Friday, 24 May 2013

Crockery

I suppose that the plates, bowls and mugs from which we eat food can be as significant in inducing memories as the food itself. If not more so. Food is transitory. Yet we can eat off the same plate day after day, year after year. I think, for instance, of the light blue crockery which we used at my first boarding school. Of the white china plates at my secondary school...and the reassuring thud they made against the rubber rubbish chute as the remains of the food went into the pig bin: did pigs ever get it? And of the grey pottery plates my parents used for dinner parties.

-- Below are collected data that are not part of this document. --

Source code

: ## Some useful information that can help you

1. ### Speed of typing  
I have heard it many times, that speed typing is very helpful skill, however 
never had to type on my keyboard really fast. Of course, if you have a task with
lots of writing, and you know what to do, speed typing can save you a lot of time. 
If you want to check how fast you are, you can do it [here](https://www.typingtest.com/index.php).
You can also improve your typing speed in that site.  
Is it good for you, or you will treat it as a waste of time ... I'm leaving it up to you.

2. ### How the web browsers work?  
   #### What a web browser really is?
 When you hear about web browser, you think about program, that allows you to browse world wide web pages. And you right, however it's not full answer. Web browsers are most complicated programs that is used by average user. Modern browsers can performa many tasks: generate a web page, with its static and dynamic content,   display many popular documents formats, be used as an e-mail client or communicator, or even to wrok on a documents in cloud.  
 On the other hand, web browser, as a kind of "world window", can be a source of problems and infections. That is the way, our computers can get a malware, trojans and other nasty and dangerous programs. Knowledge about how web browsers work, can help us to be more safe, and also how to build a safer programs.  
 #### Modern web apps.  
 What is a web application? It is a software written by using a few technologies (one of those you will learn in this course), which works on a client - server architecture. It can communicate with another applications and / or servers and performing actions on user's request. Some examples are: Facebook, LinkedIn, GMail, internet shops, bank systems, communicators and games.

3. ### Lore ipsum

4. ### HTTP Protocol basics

But to go back even further, the first bowl I recall using depicted a nursery. On the floor of the nursery was a red train engine. That engine became totemic and a battleground with my brother: which of us would have the privilege of eating from the red train bowl? When we were eating porridge, our mother skilfully persuaded us to eat it quickly to see, by uncovering the engine, who had secured the prized bowl. Now my nephew eats from it.

But the time swiftly came when bowls were for babies and instead, the grownupness of using "ordinary plates" - light pastel shades, used everyday - became much more attractive.

How does it all work now? I enjoy eating off fine white china if the meal is stunning. For food eaten by myself, I will almost certainly eat from a bowl rather than a plate, or, for soup, from a mug. Is it that the bowl and mug, being more enclosed and smaller, are more comforting than the wide expanse of plate? Or is it just that there is less chance of the food spilling onto the floor?